I hang mine there on a 33' boat all the time.


----------



## heinzir (Jul 25, 2000)

I use a cheap camper's hammock between the mast and forestay on my 23' boat. Not good for sleeping but great for reading or watching the sunset.

Henry
Chiquita


----------



## h16Sailor (Mar 7, 2007)

first;
your mast should support a lot more than 200lbs of sail force so your safe weight wise.

second: i found a web site selling hammocks 'sailor's hammock' crusing hammock ? can't find it now but the point is 
they use a three point tie in to make the hammock stable: mast, side stay, and fore stay. they claim you won't get dumped out accidentially using a three point attachment. 

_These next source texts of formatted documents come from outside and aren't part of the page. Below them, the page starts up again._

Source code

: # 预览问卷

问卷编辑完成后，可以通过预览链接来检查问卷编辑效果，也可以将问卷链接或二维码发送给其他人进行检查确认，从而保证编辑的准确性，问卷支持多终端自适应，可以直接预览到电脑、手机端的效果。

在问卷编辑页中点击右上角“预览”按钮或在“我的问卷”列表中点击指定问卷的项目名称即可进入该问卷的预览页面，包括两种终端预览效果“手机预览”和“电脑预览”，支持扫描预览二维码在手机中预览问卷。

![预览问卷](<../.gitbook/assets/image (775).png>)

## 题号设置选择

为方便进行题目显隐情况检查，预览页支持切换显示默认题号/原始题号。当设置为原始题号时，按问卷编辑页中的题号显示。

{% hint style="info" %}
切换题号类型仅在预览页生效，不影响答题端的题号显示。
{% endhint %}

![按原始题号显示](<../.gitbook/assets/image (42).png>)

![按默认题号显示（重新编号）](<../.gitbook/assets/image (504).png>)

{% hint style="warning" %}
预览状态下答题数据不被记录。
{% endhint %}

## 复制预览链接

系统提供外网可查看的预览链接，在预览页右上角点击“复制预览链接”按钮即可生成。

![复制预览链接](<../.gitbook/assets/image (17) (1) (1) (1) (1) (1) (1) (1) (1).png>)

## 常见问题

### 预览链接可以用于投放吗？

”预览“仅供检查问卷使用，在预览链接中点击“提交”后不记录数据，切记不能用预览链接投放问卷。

last : What kind of knot do you use to tie your hammock to the forestay?
i plan on trying a double clove hitch, will it work?? What knot will?


----------



## knothead (Apr 9, 2003)

h16Sailor said:


> first;
> your mast should support a lot more than 200lbs of sail force so your safe weight wise.
> 
> second: i found a web site selling hammocks 'sailor's hammock' crusing hammock ? can't find it now but the point is
> ...


A 25 foot boat is probably going to have 3/16", or thereabouts, wire for the standing rigging. 
A 200" guy pullling on that headstay horizontally is going to induce a lot more stress on the rig than I think you understand. 
I don't doubt that it will handle it but I'm not sure it's a good idea.


----------



## Plumper (Nov 21, 2007)

The dreaded vector pull. Just don't string the mick up tight and use the jib halyard to hold that end up.


----------



## TSOJOURNER (Dec 16, 1999)

I thought about putting one up but am too scared on 25' rigging


----------



## knothead (Apr 9, 2003)

Plumper said:


> The dreaded *vector pull*. Just don't string the mick up tight and use the jib halyard to hold that end up.


Vector pull? 
Please elaborate.


----------



## JSL3 (Jun 6, 2007)

h16Sailor said:


> first;
> last : What kind of knot do you use to tie your hammock to the forestay?
> i plan on trying a double clove hitch, will it work?? What knot will?


A prussic knot works great on a stay that would support it. The beauty of the prussic is that it slides up easily but won't slide down. On a 25' sloop however, I echo plumper and say use a halyard at one end (near the forestay) and use the mast for the other end.


----------



## NauticalFishwife (Dec 12, 2007)

We make a loop of line around the forestay (roller furler) Then take the spare halyard and take it inside the loop. Then attach the hammock on the spare halyard and mast. Great place to just hang....


----------



## knothead (Apr 9, 2003)

NauticalFishwife said:


> We make a loop of line around the forestay (roller furler) Then take the spare halyard and take it inside the loop. Then attach the hammock on the spare halyard and mast. Great place to just hang....


NauticalFishwife,

What diameter wire is your forestay? And what make of furler?


----------



## kwaltersmi (Aug 14, 2006)

Seems the group is divided, so I'll play it safe and not hang the hammock on the forestay.


----------



## NauticalFishwife (Dec 12, 2007)

Knothead... tis a Harken furler and I think the forestay is 5/16. This is on a 37 foot boat... but we use to hang a hammock on our 24 foot Cal. But again, we used a spare halyard and took it to the forestay. Maybe we were just lucky? Kwaltersmi, ask your rigger what they think.


----------



## kwaltersmi (Aug 14, 2006)

NFW - Wish I had a rigger! Hopefully by mid-season I'll know one or two in my area. 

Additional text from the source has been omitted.